The CVT also holds at least one advantage: It's helpful when you're driving along on rolling hills. Unlike a conventional automatic that can get caught flat-footed before it finally downshifts as you head up a hill, the Rogue's CVT just seems to get the right engine rpm almost immediately. If the region in which you live has a lot of hills, this could be a beneficial aspect to you.
I'm not trying to be Will Gardner here and get the Rogue's CVT off scot-free. It's certainly a drawback you'll want to consider during your shopping process. But with so much else that's positive about the Rogue, it might be a hurdle worth jumping over.
A few days ago I was talking with my coworker Travis Langness. He had signed up to take the long-term Jaguar F-Type for a long weekend and was rather incredulous that nobody else had snagged it on the car signup board yet.
Well, I can only speak for myself, but when your weekends are full of errands, kid schlepping and generally all things that are boring and related to domestic life, sometimes something like our 2014 Nissan Rogue just works out better.
Our Rogue pleasingly gets the job done. It's comfortable. It's roomy for both passengers and cargo. It's very safe. Should you need all-wheel drive — I'm thinking of you, East Coast, as we here in Southern California are enjoying 80-degree temperatures — it's got you covered there, too.
It all sounds very appliance-like, and I suppose it is. But that's what the vast majority of the small crossover SUV segment is all about, anyway. And with pricing that gets you a pretty nice Rogue SV for around $25,000, Nissan should be right in the mix for shoppers looking for a capable small crossover SUV.
We've cleared the 15,000-mile mark in our 2014 Nissan Rogue. Considering we started the year-long test of our Rogue back in early March, we seem to be on track to hit our goal of amassing at least 20,000 miles.
The 15,000 miles we've put on so far have been pretty trouble-free.
We've taken our Rogue to the dealer for two scheduled maintenance appointments: one at 5,000 miles and one at 10,000 miles. We also brought it in for a recall to take care of loose lug nuts. Discounting the flat tire we had recently, that's it for the Rogue's list of maintenance issues.
We'll be taking our Rogue in for a 15,000-mile service soon. It will be interesting to see how the Rogue closes out its last three months with us.
November was an average month for our 2014 Nissan Rogue as we added about 1,500 miles to the odometer and didn't do much to change our overall fuel economy. Those miles were spent commuting around Southern California as well as some long-distance driving.
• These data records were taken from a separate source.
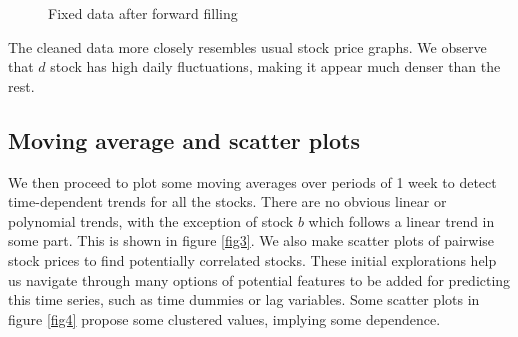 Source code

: \documentclass{article}
\begin{document}
\begin{figure}[htb]
\begin{minipage}{0.5\textwidth}
		\caption{Fixed data after forward filling}
		\label{fig2}
	\end{minipage}
\end{figure}

The cleaned data more closely resembles usual stock price graphs. We observe that $d$ stock has high daily fluctuations, making it appear much denser than the rest.  

\subsection{Moving average and scatter plots}
We then proceed to plot some moving averages over periods of 1 week to detect time-dependent trends for all the stocks. There are no obvious linear or polynomial trends, with the exception of stock $b$ which follows a linear trend in some part. This is shown in figure \ref{fig3}. We also make scatter plots of pairwise stock prices to find potentially correlated stocks. These initial explorations help us navigate through many options of potential features to be added for predicting this time series, such as time dummies or lag variables. Some scatter plots in figure \ref{fig4} propose some clustered values, implying some dependence. 
\end{document}
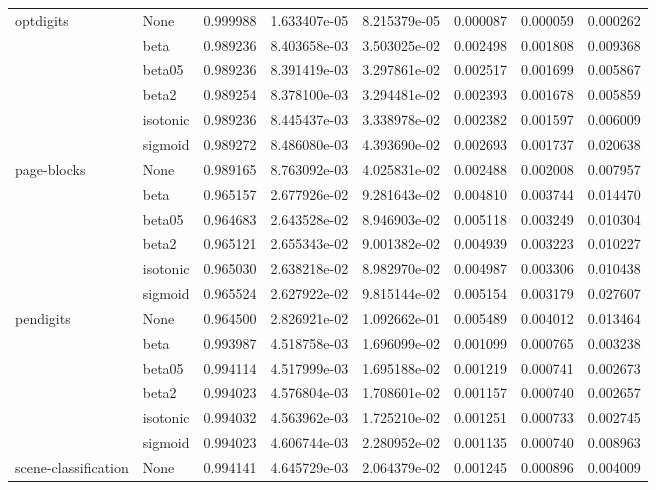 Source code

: \begin{tabular}{llrrrrrr}
optdigits & None &  0.999988 &  1.633407e-05 &  8.215379e-05 &  0.000087 &  0.000059 &  0.000262 \\
        & beta &  0.989236 &  8.403658e-03 &  3.503025e-02 &  0.002498 &  0.001808 &  0.009368 \\
        & beta05 &  0.989236 &  8.391419e-03 &  3.297861e-02 &  0.002517 &  0.001699 &  0.005867 \\
        & beta2 &  0.989254 &  8.378100e-03 &  3.294481e-02 &  0.002393 &  0.001678 &  0.005859 \\
        & isotonic &  0.989236 &  8.445437e-03 &  3.338978e-02 &  0.002382 &  0.001597 &  0.006009 \\
        & sigmoid &  0.989272 &  8.486080e-03 &  4.393690e-02 &  0.002693 &  0.001737 &  0.020638 \\
page-blocks & None &  0.989165 &  8.763092e-03 &  4.025831e-02 &  0.002488 &  0.002008 &  0.007957 \\
        & beta &  0.965157 &  2.677926e-02 &  9.281643e-02 &  0.004810 &  0.003744 &  0.014470 \\
        & beta05 &  0.964683 &  2.643528e-02 &  8.946903e-02 &  0.005118 &  0.003249 &  0.010304 \\
        & beta2 &  0.965121 &  2.655343e-02 &  9.001382e-02 &  0.004939 &  0.003223 &  0.010227 \\
        & isotonic &  0.965030 &  2.638218e-02 &  8.982970e-02 &  0.004987 &  0.003306 &  0.010438 \\
        & sigmoid &  0.965524 &  2.627922e-02 &  9.815144e-02 &  0.005154 &  0.003179 &  0.027607 \\
pendigits & None &  0.964500 &  2.826921e-02 &  1.092662e-01 &  0.005489 &  0.004012 &  0.013464 \\
        & beta &  0.993987 &  4.518758e-03 &  1.696099e-02 &  0.001099 &  0.000765 &  0.003238 \\
        & beta05 &  0.994114 &  4.517999e-03 &  1.695188e-02 &  0.001219 &  0.000741 &  0.002673 \\
        & beta2 &  0.994023 &  4.576804e-03 &  1.708601e-02 &  0.001157 &  0.000740 &  0.002657 \\
        & isotonic &  0.994032 &  4.563962e-03 &  1.725210e-02 &  0.001251 &  0.000733 &  0.002745 \\
        & sigmoid &  0.994023 &  4.606744e-03 &  2.280952e-02 &  0.001135 &  0.000740 &  0.008963 \\
scene-classification & None &  0.994141 &  4.645729e-03 &  2.064379e-02 &  0.001245 &  0.000896 &  0.004009 \\

\end{tabular}
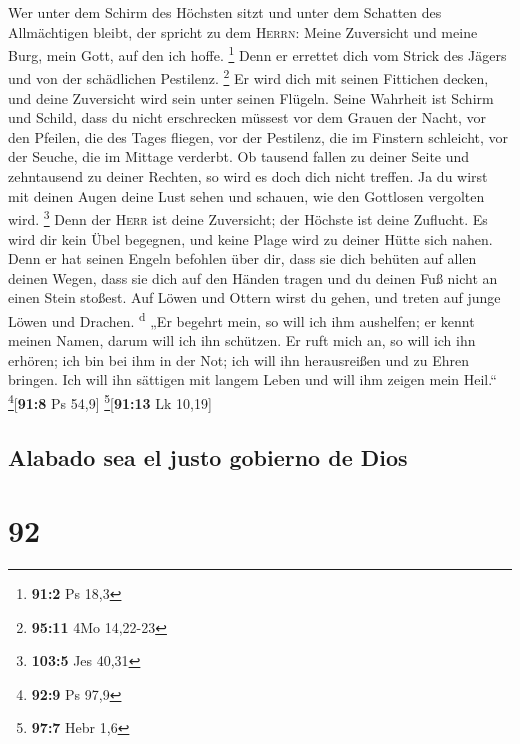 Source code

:  Wer unter dem Schirm des Höchsten sitzt und unter dem
Schatten des Allmächtigen bleibt,  der spricht zu dem
\textsc{Herrn}: Meine Zuversicht und meine Burg, mein Gott, auf den ich
hoffe. \footnote{\textbf{91:2} Ps 18,3}  Denn er errettet
dich vom Strick des Jägers und von der schädlichen Pestilenz.
\footnote{\textbf{95:11} 4Mo 14,22-23}  Er wird dich mit
seinen Fittichen decken, und deine Zuversicht wird sein unter seinen
Flügeln. Seine Wahrheit ist Schirm und Schild,  dass du
nicht erschrecken müssest vor dem Grauen der Nacht, vor den Pfeilen, die
des Tages fliegen,  vor der Pestilenz, die im Finstern
schleicht, vor der Seuche, die im Mittage verderbt.  Ob
tausend fallen zu deiner Seite und zehntausend zu deiner Rechten, so
wird es doch dich nicht treffen.  Ja du wirst mit deinen
Augen deine Lust sehen und schauen, wie den Gottlosen vergolten wird.
\footnote{\textbf{103:5} Jes 40,31}  Denn der
\textsc{Herr} ist deine Zuversicht; der Höchste ist deine Zuflucht.
 Es wird dir kein Übel begegnen, und keine Plage wird zu
deiner Hütte sich nahen.  Denn er hat seinen Engeln
befohlen über dir, dass sie dich behüten auf allen deinen Wegen,
 dass sie dich auf den Händen tragen und du deinen Fuß
nicht an einen Stein stoßest.  Auf Löwen und Ottern wirst
du gehen, und treten auf junge Löwen und Drachen. \textsuperscript{d}
 „Er begehrt mein, so will ich ihm aushelfen; er kennt
meinen Namen, darum will ich ihn schützen.  Er ruft mich
an, so will ich ihn erhören; ich bin bei ihm in der Not; ich will ihn
herausreißen und zu Ehren bringen.  Ich will ihn sättigen
mit langem Leben und will ihm zeigen mein Heil.``
\footnote{\textbf{92:9} Ps 97,9}{[}\textbf{91:8} Ps 54,9{]}
\footnote{\textbf{97:7} Hebr 1,6}{[}\textbf{91:13} Lk 10,19{]}

\hypertarget{alabado-sea-el-justo-gobierno-de-dios}{%
\subsection{Alabado sea el justo gobierno de
Dios}\label{alabado-sea-el-justo-gobierno-de-dios}}

\hypertarget{section-91}{%
\section{92}\label{section-91}}

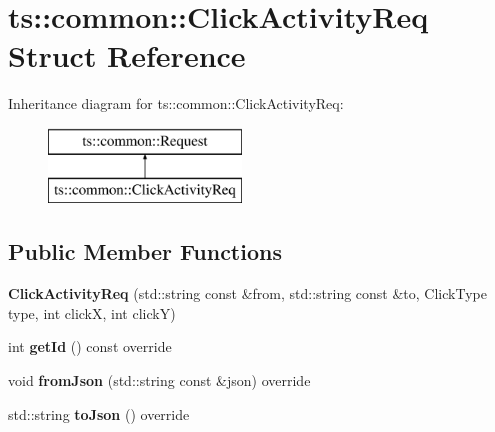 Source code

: \hypertarget{structts_1_1common_1_1_click_activity_req}{}\section{ts\+:\+:common\+:\+:Click\+Activity\+Req Struct Reference}
\label{structts_1_1common_1_1_click_activity_req}
Inheritance diagram for ts\+:\+:common\+:\+:Click\+Activity\+Req\+:\begin{figure}[H]
\begin{center}
\leavevmode
\includegraphics[height=2.000000cm]{structts_1_1common_1_1_click_activity_req}
\end{center}
\end{figure}
\subsection*{Public Member Functions}
\begin{DoxyCompactItemize}
\item 
\mbox{\label{structts_1_1common_1_1_click_activity_req_aa5807c63f2ae8390684bdfa493d82116}} 
{\bfseries Click\+Activity\+Req} (std\+::string const \&from, std\+::string const \&to, Click\+Type type, int clickX, int clickY)
\item 
\mbox{\label{structts_1_1common_1_1_click_activity_req_af6cfec5d4a169be3e72853c7c5ba53a8}} 
int {\bfseries get\+Id} () const override
\item 
\mbox{\label{structts_1_1common_1_1_click_activity_req_adddea5af0019044379a7dc166a11a25f}} 
void {\bfseries from\+Json} (std\+::string const \&json) override
\item 
\mbox{\label{structts_1_1common_1_1_click_activity_req_a67f4c080ad3266f205a7bf1d064c456c}} 
std\+::string {\bfseries to\+Json} () override
\end{DoxyCompactItemize}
For the month, we averaged 24.6 mpg.
Our 24.6 mpg for the month was a just a tad better than our lifetime average of 24.2 mpg. We're still below the EPA's estimate for combined driving, however, which stands at 28 mpg. The Rogue might have one of the best EPA ratings in its class, but so far our Rogue hasn't really backed up those numbers.
Worst Fill MPG: 18.9
Best Fill MPG: 30.6
Average Lifetime MPG: 24.2
EPA MPG Rating: 28 Combined (25 City/32 Highway Combined)
Best Range: 361.1 miles
Current Odometer: 15,377 miles
We've been steadily adding miles to our 2014 Nissan Rogue. And since we recently cleared 15,000 miles, it was time for our next scheduled service.
I booked an appointment at my local Nissan dealer, Lithia Nissan.
I set our Rogue up for an oil change and tire rotation. Belatedly, I realized I should have also done a cabin filter change as that is what the manual calls for. But my service advisor, Mike, later pointed out that we can just get it done at the next service.
Mike was friendly and had me in and out of the dealership in less than an hour, which was quite nice. Lithia Nissan also has a large lounge area stocked with plenty of places to sit or do work, free Wi-Fi, and, at least when I was there, free donuts and coffee. Overall, it was a quick and painless service.
Total cost came to $52.95.
Some of us have been lukewarm on the latest Nissan Rogue. The Continuously Variable Transmission (CVT) has a lot to do with it, but the fact that it's also a mainstream crossover makes it easy to dismiss as boring.
Call it what you will, but the Rogue is a sales hit for Nissan. It's the second best-selling vehicle in Nissan's lineup after the Altima and has almost doubled its yearly total from just 5 years ago.
This doesn't come as much of a surprise to me. Sure, I don't love the CVT, but it doesn't bother me that much and the rest of the package is nearly perfect for a small family.
It's easy to maneuver and park, fits four easily with plenty of room for cargo and has great features with an easy-to-use interface. The latest exterior styling is also quite sharp, certainly an upgrade over the previous generation.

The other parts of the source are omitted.